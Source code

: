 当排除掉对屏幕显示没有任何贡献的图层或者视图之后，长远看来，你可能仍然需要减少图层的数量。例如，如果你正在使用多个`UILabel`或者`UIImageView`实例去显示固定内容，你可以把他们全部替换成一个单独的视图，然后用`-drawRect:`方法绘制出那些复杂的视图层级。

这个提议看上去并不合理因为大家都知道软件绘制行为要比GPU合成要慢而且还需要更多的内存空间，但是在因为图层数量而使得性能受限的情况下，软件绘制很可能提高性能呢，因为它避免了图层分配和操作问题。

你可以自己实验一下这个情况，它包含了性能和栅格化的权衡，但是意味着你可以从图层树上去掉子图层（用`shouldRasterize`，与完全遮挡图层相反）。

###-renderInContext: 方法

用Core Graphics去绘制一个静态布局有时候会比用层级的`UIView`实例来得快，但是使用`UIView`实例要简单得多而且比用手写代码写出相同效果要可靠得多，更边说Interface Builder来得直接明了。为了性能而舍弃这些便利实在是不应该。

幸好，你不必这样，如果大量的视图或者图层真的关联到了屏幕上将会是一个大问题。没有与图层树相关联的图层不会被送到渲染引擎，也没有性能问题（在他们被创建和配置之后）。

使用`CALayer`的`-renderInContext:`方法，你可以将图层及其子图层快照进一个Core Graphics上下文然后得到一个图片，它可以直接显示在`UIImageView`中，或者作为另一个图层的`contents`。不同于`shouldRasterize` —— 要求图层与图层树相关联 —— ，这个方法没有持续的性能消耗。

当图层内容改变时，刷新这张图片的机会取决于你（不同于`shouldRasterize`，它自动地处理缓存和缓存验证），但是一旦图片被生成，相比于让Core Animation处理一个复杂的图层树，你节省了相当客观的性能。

____________

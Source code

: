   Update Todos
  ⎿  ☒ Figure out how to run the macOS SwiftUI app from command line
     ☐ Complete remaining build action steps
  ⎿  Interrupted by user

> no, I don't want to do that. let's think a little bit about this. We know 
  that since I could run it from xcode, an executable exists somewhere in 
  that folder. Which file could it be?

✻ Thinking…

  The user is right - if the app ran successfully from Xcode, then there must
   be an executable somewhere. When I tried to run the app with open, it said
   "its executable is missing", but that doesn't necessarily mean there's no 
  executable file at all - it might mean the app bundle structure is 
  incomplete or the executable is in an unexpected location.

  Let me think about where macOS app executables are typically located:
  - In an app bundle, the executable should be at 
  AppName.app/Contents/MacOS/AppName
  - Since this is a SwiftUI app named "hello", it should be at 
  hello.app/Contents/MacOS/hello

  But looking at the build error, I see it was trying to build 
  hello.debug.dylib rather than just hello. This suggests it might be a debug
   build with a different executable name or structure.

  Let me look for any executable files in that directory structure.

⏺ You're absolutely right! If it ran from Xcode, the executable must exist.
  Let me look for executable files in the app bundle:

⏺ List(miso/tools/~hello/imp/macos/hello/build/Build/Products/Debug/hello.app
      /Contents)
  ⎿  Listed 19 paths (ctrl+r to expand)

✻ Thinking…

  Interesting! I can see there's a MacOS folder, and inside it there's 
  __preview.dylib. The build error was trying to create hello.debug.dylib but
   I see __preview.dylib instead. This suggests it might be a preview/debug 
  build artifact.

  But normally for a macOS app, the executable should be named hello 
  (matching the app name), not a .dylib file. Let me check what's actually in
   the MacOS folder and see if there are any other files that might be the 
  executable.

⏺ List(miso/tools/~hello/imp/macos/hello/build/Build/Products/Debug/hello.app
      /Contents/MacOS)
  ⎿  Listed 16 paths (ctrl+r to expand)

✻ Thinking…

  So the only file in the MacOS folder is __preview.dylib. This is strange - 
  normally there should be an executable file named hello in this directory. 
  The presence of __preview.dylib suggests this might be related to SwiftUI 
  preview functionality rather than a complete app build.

____________

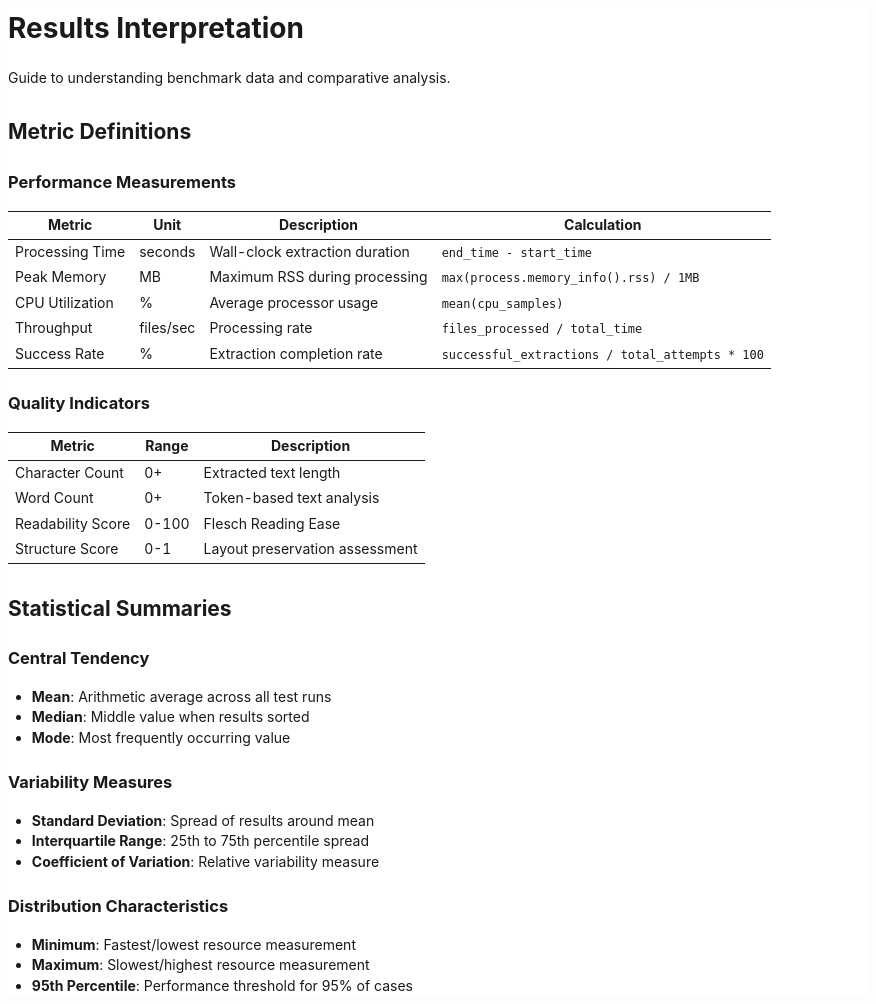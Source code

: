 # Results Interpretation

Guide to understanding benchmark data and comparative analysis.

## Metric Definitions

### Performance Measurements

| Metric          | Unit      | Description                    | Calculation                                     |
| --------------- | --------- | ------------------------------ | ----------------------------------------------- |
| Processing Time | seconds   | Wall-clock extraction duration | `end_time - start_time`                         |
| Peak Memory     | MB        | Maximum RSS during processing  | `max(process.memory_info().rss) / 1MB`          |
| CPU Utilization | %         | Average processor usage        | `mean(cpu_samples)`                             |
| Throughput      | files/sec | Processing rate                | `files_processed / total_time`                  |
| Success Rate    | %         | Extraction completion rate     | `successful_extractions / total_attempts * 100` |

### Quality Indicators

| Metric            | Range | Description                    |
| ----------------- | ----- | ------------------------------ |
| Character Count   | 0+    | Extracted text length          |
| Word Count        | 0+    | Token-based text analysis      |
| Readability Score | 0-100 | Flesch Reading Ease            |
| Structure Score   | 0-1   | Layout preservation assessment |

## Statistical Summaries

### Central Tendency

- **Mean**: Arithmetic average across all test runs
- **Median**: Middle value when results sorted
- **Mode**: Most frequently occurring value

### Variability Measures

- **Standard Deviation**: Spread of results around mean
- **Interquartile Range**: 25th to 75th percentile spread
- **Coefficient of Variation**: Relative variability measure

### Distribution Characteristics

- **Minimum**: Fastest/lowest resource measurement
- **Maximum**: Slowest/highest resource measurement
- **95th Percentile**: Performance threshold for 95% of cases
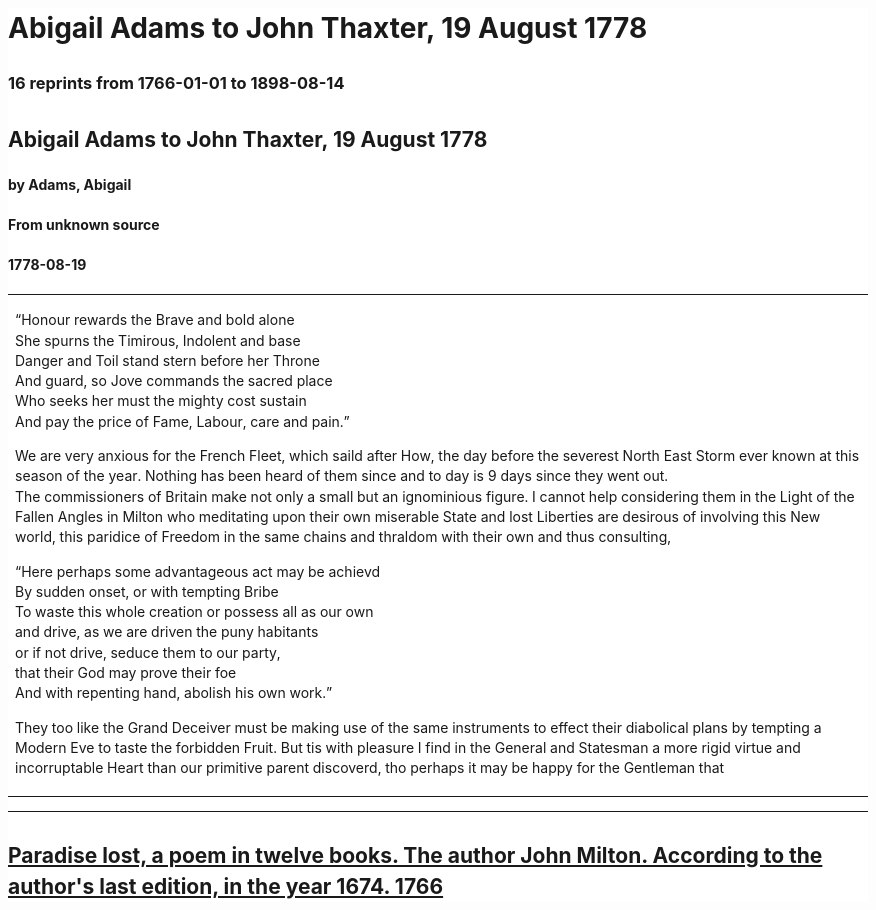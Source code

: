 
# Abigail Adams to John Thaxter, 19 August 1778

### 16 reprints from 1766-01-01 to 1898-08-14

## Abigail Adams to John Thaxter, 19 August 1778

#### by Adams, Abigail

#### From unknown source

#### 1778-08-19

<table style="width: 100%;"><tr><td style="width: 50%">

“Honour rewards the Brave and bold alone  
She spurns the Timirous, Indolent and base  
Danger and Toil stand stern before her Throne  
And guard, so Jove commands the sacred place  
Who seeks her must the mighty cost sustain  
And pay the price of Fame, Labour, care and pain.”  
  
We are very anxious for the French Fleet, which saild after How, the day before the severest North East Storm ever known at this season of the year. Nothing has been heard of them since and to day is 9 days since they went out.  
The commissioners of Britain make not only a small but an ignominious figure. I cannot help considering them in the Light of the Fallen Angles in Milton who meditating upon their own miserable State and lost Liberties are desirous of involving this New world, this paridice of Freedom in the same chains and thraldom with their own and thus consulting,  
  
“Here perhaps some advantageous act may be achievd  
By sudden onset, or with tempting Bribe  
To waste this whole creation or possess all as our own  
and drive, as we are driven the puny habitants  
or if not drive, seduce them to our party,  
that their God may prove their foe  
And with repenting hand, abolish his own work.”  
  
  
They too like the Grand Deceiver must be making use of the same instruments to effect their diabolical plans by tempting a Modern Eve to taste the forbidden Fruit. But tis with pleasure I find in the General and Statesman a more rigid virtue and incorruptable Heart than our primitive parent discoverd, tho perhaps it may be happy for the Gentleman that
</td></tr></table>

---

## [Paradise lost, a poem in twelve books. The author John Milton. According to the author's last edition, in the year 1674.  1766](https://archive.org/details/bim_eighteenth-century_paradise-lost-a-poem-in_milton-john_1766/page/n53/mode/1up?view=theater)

____________

Exercise aim: Copy out each line of the entries above that holds "SwiftUI".

Result for this task:
  ⎿  ☒ Figure out how to run the macOS SwiftUI app from command line
  - Since this is a SwiftUI app named "hello", it should be at 
  The presence of __preview.dylib suggests this might be related to SwiftUI 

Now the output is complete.